With a view to have a capable and robust defence technology infrastructure for ‘Self-sufficiency through Indigenisation’, ADB is also pursuing numerous R&D/ D&D initiatives of the Indian Army and is currently handling more than 150 different R&D and D&D projects. In the last 3-4 years, ADB has initiated nearly 100 projects through the Make, iDEX, Technology Development Fund and Army Technology Board initiatives. Their relentless efforts in pursing these initiatives are already seeing tremendous success wherein RFP has already been issued for 06 products developed through the iDEX route while contract has been signed for 01 project (MEAT) through Make route and contract for another Make project (UATW) will be signed shortly. The recent forays of ADB to sign a MoU with BEL to jointly develop AI enabled solutions for the Indian Army as also with Drone Federation of India to develop drone solutions for the Indian Army are the first of their kind.
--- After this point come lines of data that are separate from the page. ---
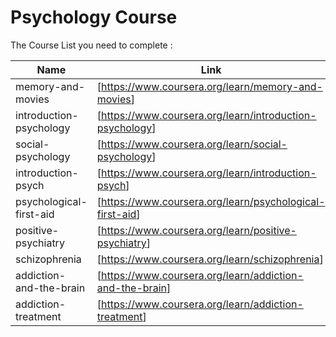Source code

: <h1 class="code-line" data-line-start=0 data-line-end=1 ><a id="Psychology_Course_0"></a>Psychology Course</h1>
<p class="has-line-data" data-line-start="1" data-line-end="2">The Course List you need to complete    :</p>
<table class="table table-striped table-bordered">
<thead>
<tr>
<th>Name</th>
<th>Link</th>
</tr>
</thead>
<tbody>
<tr>
<td>memory-and-movies</td>
<td>[<a href="https://www.coursera.org/learn/memory-and-movies">https://www.coursera.org/learn/memory-and-movies</a>]</td>
</tr>
<tr>
<td>introduction-psychology</td>
<td>[<a href="https://www.coursera.org/learn/introduction-psychology">https://www.coursera.org/learn/introduction-psychology</a>]</td>
</tr>
<tr>
<td>social-psychology</td>
<td>[<a href="https://www.coursera.org/learn/social-psychology">https://www.coursera.org/learn/social-psychology</a>]</td>
</tr>
<tr>
<td>introduction-psych</td>
<td>[<a href="https://www.coursera.org/learn/introduction-psych">https://www.coursera.org/learn/introduction-psych</a>]</td>
</tr>
<tr>
<td>psychological-first-aid</td>
<td>[<a href="https://www.coursera.org/learn/psychological-first-aid">https://www.coursera.org/learn/psychological-first-aid</a>]</td>
</tr>
<tr>
<td>positive-psychiatry</td>
<td>[<a href="https://www.coursera.org/learn/positive-psychiatry">https://www.coursera.org/learn/positive-psychiatry</a>]</td>
</tr>
<tr>
<td>schizophrenia</td>
<td>[<a href="https://www.coursera.org/learn/schizophrenia">https://www.coursera.org/learn/schizophrenia</a>]</td>
</tr>
<tr>
<td>addiction-and-the-brain</td>
<td>[<a href="https://www.coursera.org/learn/addiction-and-the-brain">https://www.coursera.org/learn/addiction-and-the-brain</a>]</td>
</tr>
<tr>
<td>addiction-treatment</td>
<td>[<a href="https://www.coursera.org/learn/addiction-treatment">https://www.coursera.org/learn/addiction-treatment</a>]</td>
</tr>
</tbody>
</table>
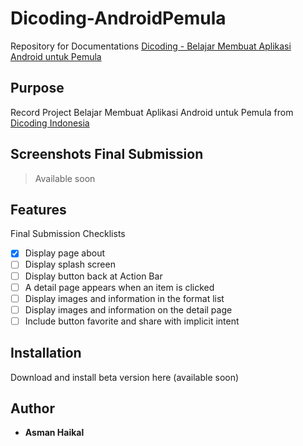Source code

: # Dicoding-AndroidPemula
Repository for Documentations [Dicoding - Belajar Membuat Aplikasi Android untuk Pemula](https://www.dicoding.com/academies/51/)

## Purpose
Record Project Belajar Membuat Aplikasi Android untuk Pemula from [Dicoding Indonesia](https://www.dicoding.com/)

## Screenshots Final Submission
> Available soon

## Features

Final Submission Checklists
- [x] Display page about
- [ ] Display splash screen
- [ ] Display button back at Action Bar
- [ ] A detail page appears when an item is clicked
- [ ] Display images and information in the format list
- [ ] Display images and information on the detail page
- [ ] Include button favorite and share with implicit intent

## Installation
Download and install beta version here (available soon)

## Author
- **Asman Haikal**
We have a well worked out road map for enhancing the range of activities that the ADB will be undertaking.
An extensive outreach conducted by the ADB has already mapped 850+ industries, contacted 200+ top academic institutions and more than 50 top R&D organisations in the country. To further enhance the ADB footprint and facilitate easier contact for industry/ R&D organisations and academia, Regional Technology Nodes have already been established in Pune and Bengaluru while Indian Army Cells have been established at IIT Delhi with two more being established shortly in IIT Kanpur and IISc Bengaluru.
ADB is also regularly releasing Problem Definition Statements that provide an insight to the industry to provide solutions to address the needs of the field army. The latest compendium of problem statements addressing niche domains like AI, blockchain, robotics, UGVs, UAVs, Counter UAVs etc is also being released shortly.
I must also highlight that the ADB has not just restricted itself to the Indian Army but has also gone a step further to assist the defence industry by assisting them in developing and testing their products. The opening of the ranges to civ industry, access to in service equipment, coordinating visit of industry representatives to forward areas, provisioning of ammunition etc have all been facilitated by ADB.
With all this being done, Army Design Bureau has proved itself to be the vital cog, as the Indian Army embarks on a technological transformation. I am sanguine that in the future the contributions of Army Design Bureau will increase by leaps and bounds.